Que nos deixa Dom José Maria Pires? Pouco mais do que uma memória de gigante e, ao mesmo tempo, um estridente e respeitoso silêncio de eternidade. Não obstante o silêncio solene e reverente, atrevo-me a rabiscar algumas palavras sobre essa figura de raízes, tronco, ramos, folhas e frutos. Um homem que se assemelhava a uma árvore platantada à beira de um riacho, como diz o salmo número um.
Comecemos com as raízes. Desde logo convém dizer que Dom José era um homem de profundas raízes. Raízes que, vindas da mãe África, souberam nutrir-se dos ingredientes encontrados do outro lado do Atlântico. Tinham cor negra, som de música e uma versatilidade de dança. No “terreiro da diocese”, moviam-se ao som do tambor que vem do centro da terra, tal era a integridade com que assumiu sua negritude. Primeiro o chamaram de Dom Pelé, depois preferiu que o chamassem de Dom Zumbi, devido à luta deste último pela libertação do seu povo escravo. Amou o povo brasileiro, formado por três raças, sem jamis deixar de amar seus antepassados.

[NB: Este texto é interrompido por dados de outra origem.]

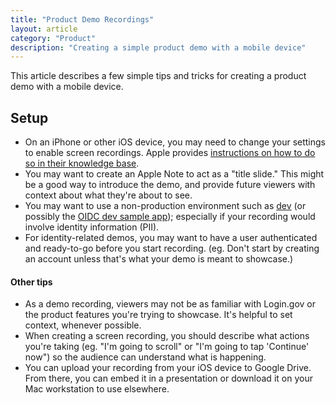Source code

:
```yaml
---
title: "Product Demo Recordings"
layout: article
category: "Product"
description: "Creating a simple product demo with a mobile device"
---
```


This article describes a few simple tips and tricks for creating a product demo with a mobile device.

## Setup

* On an iPhone or other iOS device, you may need to change your settings to enable screen recordings. Apple provides [instructions on how to do so in their knowledge base](https://support.apple.com/en-us/HT207935).
* You may want to create an Apple Note to act as a "title slide." This might be a good way to introduce the demo, and provide future viewers with context about what they're about to see.
* You may want to use a non-production environment such as [dev](https://idp.dev.identitysandbox.gov/) (or possibly the [OIDC dev sample app](https://dev-identity-oidc-sinatra.app.cloud.gov/)); especially if your recording would involve identity information (PII).
* For identity-related demos, you may want to have a user authenticated and ready-to-go before you start recording. (eg. Don't start by creating an account unless that's what your demo is meant to showcase.)

#### Other tips

* As a demo recording, viewers may not be as familiar with Login.gov or the product features you're trying to showcase. It's helpful to set context, whenever possible.
* When creating a screen recording, you should describe what actions you're taking (eg. "I'm going to scroll" or "I'm going to tap 'Continue' now") so the audience can understand what is happening.
* You can upload your recording from your iOS device to Google Drive. From there, you can embed it in a presentation or download it on your Mac workstation to use elsewhere.
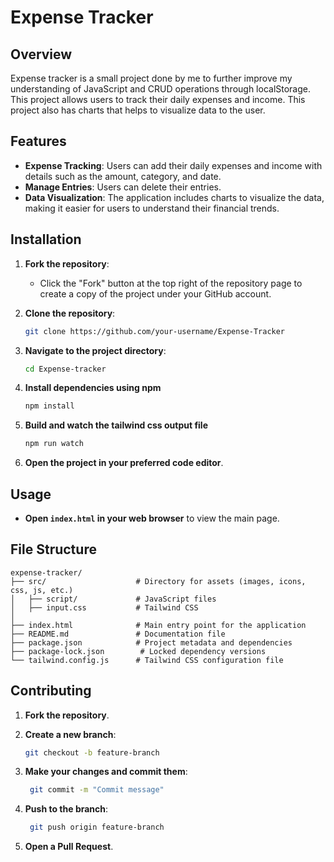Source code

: # Expense Tracker

## Overview

Expense tracker is a small project done by me to further improve my understanding of JavaScript and CRUD operations through localStorage.
This project allows users to track their daily expenses and income. This project also has charts that helps to visualize data to the user.

## Features

- **Expense Tracking**: Users can add their daily expenses and income with details such as the amount, category, and date.
- **Manage Entries**: Users can delete their entries.
- **Data Visualization**: The application includes charts to visualize the data, making it easier for users to understand their financial trends.

## Installation

1. **Fork the repository**:

   - Click the "Fork" button at the top right of the repository page to create a copy of the project under your GitHub account.

2. **Clone the repository**:
   ```sh
   git clone https://github.com/your-username/Expense-Tracker
   ```
3. **Navigate to the project directory**:
   ```sh
   cd Expense-tracker
   ```
4. **Install dependencies using npm**
   ```sh
   npm install
   ```
5. **Build and watch the tailwind css output file**
   ```sh
   npm run watch
   ```
6. **Open the project in your preferred code editor**.

## Usage

- **Open `index.html` in your web browser** to view the main page.

## File Structure

```plaintext
expense-tracker/
├── src/                    # Directory for assets (images, icons, css, js, etc.)
│   ├── script/             # JavaScript files
│   ├── input.css           # Tailwind CSS
│
├── index.html              # Main entry point for the application
├── README.md               # Documentation file
├── package.json            # Project metadata and dependencies
├── package-lock.json        # Locked dependency versions
└── tailwind.config.js      # Tailwind CSS configuration file

```

## Contributing

1. **Fork the repository**.

2. **Create a new branch**:

   ```sh
   git checkout -b feature-branch
   ```

3. **Make your changes and commit them**:

   ```sh
    git commit -m "Commit message"
   ```

4. **Push to the branch**:

   ```sh
    git push origin feature-branch
   ```

5. **Open a Pull Request**.
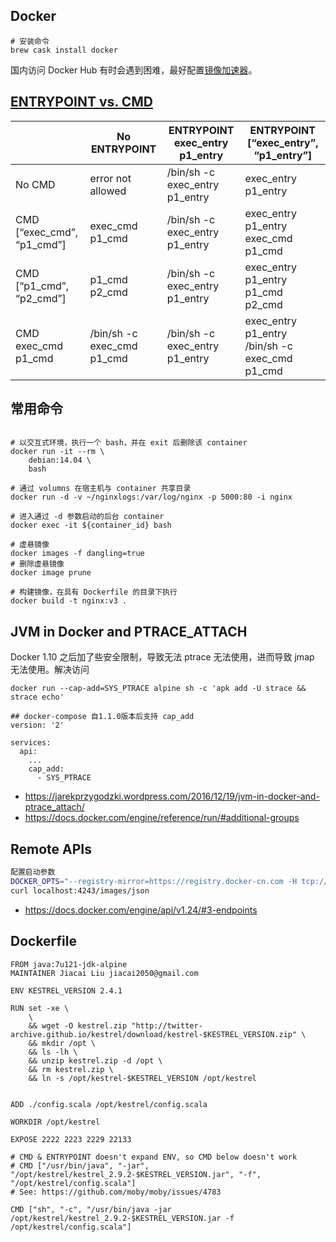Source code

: ## Docker

```
# 安装命令
brew cask install docker
```
国内访问 Docker Hub 有时会遇到困难，最好配置[镜像加速器](https://yeasy.gitbooks.io/docker_practice/install/mirror.html)。

## [ENTRYPOINT vs. CMD](https://docs.docker.com/engine/reference/builder/#understand-how-cmd-and-entrypoint-interact)

| |No ENTRYPOINT|  ENTRYPOINT exec_entry p1_entry|  ENTRYPOINT [“exec_entry”, “p1_entry”] |
| ---------|---------|---------|--------- |
| No CMD|  error not allowed|  /bin/sh -c exec_entry p1_entry|  exec_entry p1_entry |
| CMD [“exec_cmd”, “p1_cmd”]|  exec_cmd p1_cmd|     /bin/sh -c exec_entry p1_entry|  exec_entry p1_entry exec_cmd p1_cmd |
| CMD [“p1_cmd”, “p2_cmd”]|    p1_cmd p2_cmd|   /bin/sh -c exec_entry p1_entry|  exec_entry p1_entry p1_cmd p2_cmd |
| CMD exec_cmd p1_cmd|     /bin/sh -c exec_cmd p1_cmd|  /bin/sh -c exec_entry p1_entry| exec_entry p1_entry /bin/sh -c exec_cmd p1_cmd |


## 常用命令

```shell

# 以交互式环境，执行一个 bash，并在 exit 后删除该 container
docker run -it --rm \
    debian:14.04 \
    bash

# 通过 volumns 在宿主机与 container 共享目录
docker run -d -v ~/nginxlogs:/var/log/nginx -p 5000:80 -i nginx

# 进入通过 -d 参数启动的后台 container
docker exec -it ${container_id} bash

# 虚悬镜像
docker images -f dangling=true
# 删除虚悬镜像
docker image prune

# 构建镜像，在具有 Dockerfile 的目录下执行
docker build -t nginx:v3 .
```

## JVM in Docker and PTRACE_ATTACH

Docker 1.10 之后加了些安全限制，导致无法 ptrace 无法使用，进而导致 jmap 无法使用。解决访问
```
docker run --cap-add=SYS_PTRACE alpine sh -c 'apk add -U strace && strace echo'

## docker-compose 自1.1.0版本后支持 cap_add
version: '2'

services:
  api:
    ...
    cap_add:
      - SYS_PTRACE
```
- https://jarekprzygodzki.wordpress.com/2016/12/19/jvm-in-docker-and-ptrace_attach/
- https://docs.docker.com/engine/reference/run/#additional-groups

## Remote APIs

```sh
配置启动参数
DOCKER_OPTS="--registry-mirror=https://registry.docker-cn.com -H tcp://0.0.0.0:4243"
curl localhost:4243/images/json 

```
- https://docs.docker.com/engine/api/v1.24/#3-endpoints

## Dockerfile

```shell
FROM java:7u121-jdk-alpine
MAINTAINER Jiacai Liu jiacai2050@gmail.com

ENV KESTREL_VERSION 2.4.1

RUN set -xe \
    \
    && wget -O kestrel.zip "http://twitter-archive.github.io/kestrel/download/kestrel-$KESTREL_VERSION.zip" \
    && mkdir /opt \
    && ls -lh \
    && unzip kestrel.zip -d /opt \
    && rm kestrel.zip \
    && ln -s /opt/kestrel-$KESTREL_VERSION /opt/kestrel


ADD ./config.scala /opt/kestrel/config.scala

WORKDIR /opt/kestrel

EXPOSE 2222 2223 2229 22133

# CMD & ENTRYPOINT doesn't expand ENV, so CMD below doesn't work
# CMD ["/usr/bin/java", "-jar", "/opt/kestrel/kestrel_2.9.2-$KESTREL_VERSION.jar", "-f", "/opt/kestrel/config.scala"]
# See: https://github.com/moby/moby/issues/4783

CMD ["sh", "-c", "/usr/bin/java -jar /opt/kestrel/kestrel_2.9.2-$KESTREL_VERSION.jar -f /opt/kestrel/config.scala"]
```
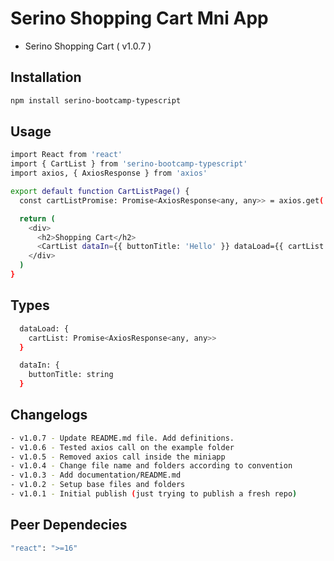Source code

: # Serino Shopping Cart Mni App

- Serino Shopping Cart ( v1.0.7 )

## Installation

```sh
npm install serino-bootcamp-typescript
```

## Usage

```sh
import React from 'react'
import { CartList } from 'serino-bootcamp-typescript'
import axios, { AxiosResponse } from 'axios'

export default function CartListPage() {
  const cartListPromise: Promise<AxiosResponse<any, any>> = axios.get('https://jsonplaceholder.typicode.com/todos')

  return (
    <div>
      <h2>Shopping Cart</h2>
      <CartList dataIn={{ buttonTitle: 'Hello' }} dataLoad={{ cartList: cartListPromise }} />
    </div>
  )
}
```

## Types

```sh
  dataLoad: {
    cartList: Promise<AxiosResponse<any, any>>
  }

  dataIn: {
    buttonTitle: string
  }
```

## Changelogs

```sh
- v1.0.7 - Update README.md file. Add definitions.
- v1.0.6 - Tested axios call on the example folder
- v1.0.5 - Removed axios call inside the miniapp
- v1.0.4 - Change file name and folders according to convention
- v1.0.3 - Add documentation/README.md
- v1.0.2 - Setup base files and folders
- v1.0.1 - Initial publish (just trying to publish a fresh repo)
```

## Peer Dependecies

```sh
"react": ">=16"
```

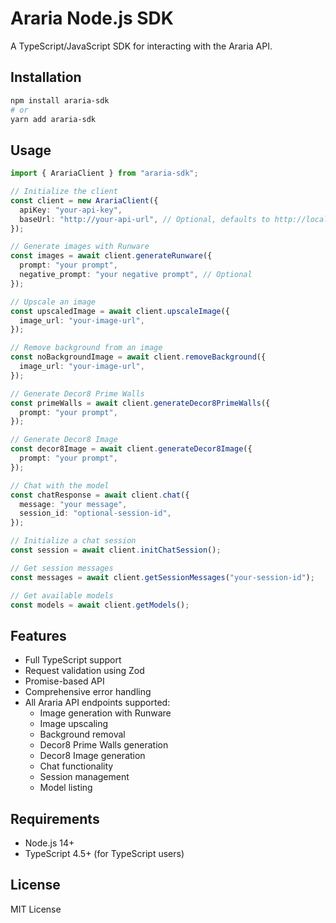 # Araria Node.js SDK

A TypeScript/JavaScript SDK for interacting with the Araria API.

## Installation

```bash
npm install araria-sdk
# or
yarn add araria-sdk
```

## Usage

```typescript
import { ArariaClient } from "araria-sdk";

// Initialize the client
const client = new ArariaClient({
  apiKey: "your-api-key",
  baseUrl: "http://your-api-url", // Optional, defaults to http://localhost:3000
});

// Generate images with Runware
const images = await client.generateRunware({
  prompt: "your prompt",
  negative_prompt: "your negative prompt", // Optional
});

// Upscale an image
const upscaledImage = await client.upscaleImage({
  image_url: "your-image-url",
});

// Remove background from an image
const noBackgroundImage = await client.removeBackground({
  image_url: "your-image-url",
});

// Generate Decor8 Prime Walls
const primeWalls = await client.generateDecor8PrimeWalls({
  prompt: "your prompt",
});

// Generate Decor8 Image
const decor8Image = await client.generateDecor8Image({
  prompt: "your prompt",
});

// Chat with the model
const chatResponse = await client.chat({
  message: "your message",
  session_id: "optional-session-id",
});

// Initialize a chat session
const session = await client.initChatSession();

// Get session messages
const messages = await client.getSessionMessages("your-session-id");

// Get available models
const models = await client.getModels();
```

## Features

- Full TypeScript support
- Request validation using Zod
- Promise-based API
- Comprehensive error handling
- All Araria API endpoints supported:
  - Image generation with Runware
  - Image upscaling
  - Background removal
  - Decor8 Prime Walls generation
  - Decor8 Image generation
  - Chat functionality
  - Session management
  - Model listing

## Requirements

- Node.js 14+
- TypeScript 4.5+ (for TypeScript users)

## License

MIT License
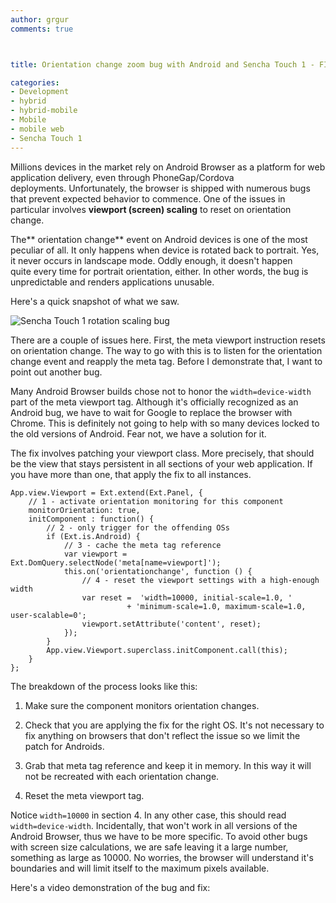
 ```yaml
---
author: grgur
comments: true



title: Orientation change zoom bug with Android and Sencha Touch 1 - FIXED

categories:
- Development
- hybrid
- hybrid-mobile
- Mobile
- mobile web
- Sencha Touch 1
---
```


Millions devices in the market rely on Android Browser as a platform for web application delivery, even through PhoneGap/Cordova deployments. Unfortunately, the browser is shipped with numerous bugs that prevent expected behavior to commence. One of the issues in particular involves **viewport (screen) scaling** to reset on orientation change.





The** orientation change** event on Android devices is one of the most peculiar of all. It only happens when device is rotated back to portrait. Yes, it never occurs in landscape mode. Oddly enough, it doesn't happen quite every time for portrait orientation, either. In other words, the bug is unpredictable and renders applications unusable.





Here's a quick snapshot of what we saw.





![Sencha Touch 1 rotation scaling bug](http://moduscreate.com/wp-content/uploads/2012/09/2012-09-18_16442-620x337.png)





There are a couple of issues here. First, the meta viewport instruction resets on orientation change. The way to go with this is to listen for the orientation change event and reapply the meta tag. Before I demonstrate that, I want to point out another bug.





Many Android Browser builds chose not to honor the `width=device-width` part of the meta viewport tag. Although it's officially recognized as an Android bug, we have to wait for Google to replace the browser with Chrome. This is definitely not going to help with so many devices locked to the old versions of Android. Fear not, we have a solution for it.





The fix involves patching your viewport class. More precisely, that should be the view that stays persistent in all sections of your web application. If you have more than one, that apply the fix to all instances.




    
    App.view.Viewport = Ext.extend(Ext.Panel, {
        // 1 - activate orientation monitoring for this component
        monitorOrientation: true,
        initComponent : function() {
            // 2 - only trigger for the offending OSs
            if (Ext.is.Android) {
                // 3 - cache the meta tag reference
                var viewport = Ext.DomQuery.selectNode('meta[name=viewport]');
                this.on('orientationchange', function () {
                    // 4 - reset the viewport settings with a high-enough width
                    var reset =  'width=10000, initial-scale=1.0, '
                              + 'minimum-scale=1.0, maximum-scale=1.0, user-scalable=0';
                    viewport.setAttribute('content', reset);
                });
            }
            App.view.Viewport.superclass.initComponent.call(this);
        }
    };





The breakdown of the process looks like this:







  1. Make sure the component monitors orientation changes.


  2. Check that you are applying the fix for the right OS. It's not necessary to fix anything on browsers that don't reflect the issue so we limit the patch for Androids.


  3. Grab that meta tag reference and keep it in memory. In this way it will not be recreated with each orientation change.


  4. Reset the meta viewport tag.





Notice `width=10000` in section 4. In any other case, this should read `width=device-width`. Incidentally, that won't work in all versions of the Android Browser, thus we have to be more specific. To avoid other bugs with screen size calculations, we are safe leaving it a large number, something as large as 10000. No worries, the browser will understand it's boundaries and will limit itself to the maximum pixels available.





Here's a video demonstration of the bug and fix:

Possuía um tronco vigoroso de pastor, de profeta e de sábio. As raízes o alimentavam a partir do solo úmido e escuro, onde o povo sofre e luta, reza e espera. Nos tempos sombrios da ditadura militar, foi marcante sua “opção preferencial” pelos pobres e oprimidos, juntamente com a CNBB. Sua profecia, mansa e robusta a um só tempo, fazia tremer os latifundiários das dioceses de Araçuaí e da Paraíba. Suas palavras, sempre iluminadas por um sorriso, adquiriram uma eloquente veemência. A sabedoria vinha-lhe de um ouvido aberto ao clamor de todo rebanho, com grande respeito pela alteridade. Sabia ler no rosto das pessoas a lágrima e o riso, “as alegrias e esperanças, tristezas e angústias” (GS, n. 1).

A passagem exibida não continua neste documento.